§ **EXERCISE INSTRUCTIONS**
From the first line to the last, give the data again exactly.

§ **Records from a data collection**
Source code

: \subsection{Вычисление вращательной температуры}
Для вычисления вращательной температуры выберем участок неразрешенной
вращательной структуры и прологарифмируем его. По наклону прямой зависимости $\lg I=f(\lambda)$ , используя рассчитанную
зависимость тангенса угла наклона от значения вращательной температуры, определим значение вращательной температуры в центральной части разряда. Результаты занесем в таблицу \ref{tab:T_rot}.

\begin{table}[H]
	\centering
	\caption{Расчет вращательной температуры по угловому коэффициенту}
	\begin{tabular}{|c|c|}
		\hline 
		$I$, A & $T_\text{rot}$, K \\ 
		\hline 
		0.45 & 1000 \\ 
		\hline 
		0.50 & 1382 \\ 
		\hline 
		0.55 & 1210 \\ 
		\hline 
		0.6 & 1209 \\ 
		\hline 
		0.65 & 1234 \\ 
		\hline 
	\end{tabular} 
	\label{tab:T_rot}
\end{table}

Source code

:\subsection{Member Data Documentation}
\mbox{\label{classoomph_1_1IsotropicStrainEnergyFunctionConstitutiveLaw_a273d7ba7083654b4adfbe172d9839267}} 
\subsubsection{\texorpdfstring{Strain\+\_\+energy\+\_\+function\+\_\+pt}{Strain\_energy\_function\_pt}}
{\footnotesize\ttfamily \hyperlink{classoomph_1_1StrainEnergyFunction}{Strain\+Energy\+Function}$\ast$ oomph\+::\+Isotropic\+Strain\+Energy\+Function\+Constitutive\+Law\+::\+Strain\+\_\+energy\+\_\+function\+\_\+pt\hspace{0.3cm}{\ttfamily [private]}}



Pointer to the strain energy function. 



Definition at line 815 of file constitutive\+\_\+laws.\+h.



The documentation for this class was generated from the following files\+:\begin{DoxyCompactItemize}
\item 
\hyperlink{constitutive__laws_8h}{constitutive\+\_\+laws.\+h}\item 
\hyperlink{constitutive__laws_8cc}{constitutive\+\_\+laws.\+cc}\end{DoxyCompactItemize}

§ **WRITTEN SOLUTION**
Source code

: \subsection{Вычисление вращательной температуры}
Для вычисления вращательной температуры выберем участок неразрешенной
вращательной структуры и прологарифмируем его. По наклону прямой зависимости $\lg I=f(\lambda)$ , используя рассчитанную
зависимость тангенса угла наклона от значения вращательной температуры, определим значение вращательной температуры в центральной части разряда. Результаты занесем в таблицу \ref{tab:T_rot}.

\begin{table}[H]
	\centering
	\caption{Расчет вращательной температуры по угловому коэффициенту}
	\begin{tabular}{|c|c|}
		\hline 
		$I$, A & $T_\text{rot}$, K \\ 
		\hline 
		0.45 & 1000 \\ 
		\hline 
		0.50 & 1382 \\ 
		\hline 
		0.55 & 1210 \\ 
		\hline 
		0.6 & 1209 \\ 
		\hline 
		0.65 & 1234 \\ 
		\hline 
	\end{tabular} 
	\label{tab:T_rot}
\end{table}

Source code

:\subsection{Member Data Documentation}
\mbox{\label{classoomph_1_1IsotropicStrainEnergyFunctionConstitutiveLaw_a273d7ba7083654b4adfbe172d9839267}} 
\subsubsection{\texorpdfstring{Strain\+\_\+energy\+\_\+function\+\_\+pt}{Strain\_energy\_function\_pt}}
{\footnotesize\ttfamily \hyperlink{classoomph_1_1StrainEnergyFunction}{Strain\+Energy\+Function}$\ast$ oomph\+::\+Isotropic\+Strain\+Energy\+Function\+Constitutive\+Law\+::\+Strain\+\_\+energy\+\_\+function\+\_\+pt\hspace{0.3cm}{\ttfamily [private]}}



Pointer to the strain energy function. 



Definition at line 815 of file constitutive\+\_\+laws.\+h.



The documentation for this class was generated from the following files\+:\begin{DoxyCompactItemize}
\item 
\hyperlink{constitutive__laws_8h}{constitutive\+\_\+laws.\+h}\item 
\hyperlink{constitutive__laws_8cc}{constitutive\+\_\+laws.\+cc}\end{DoxyCompactItemize}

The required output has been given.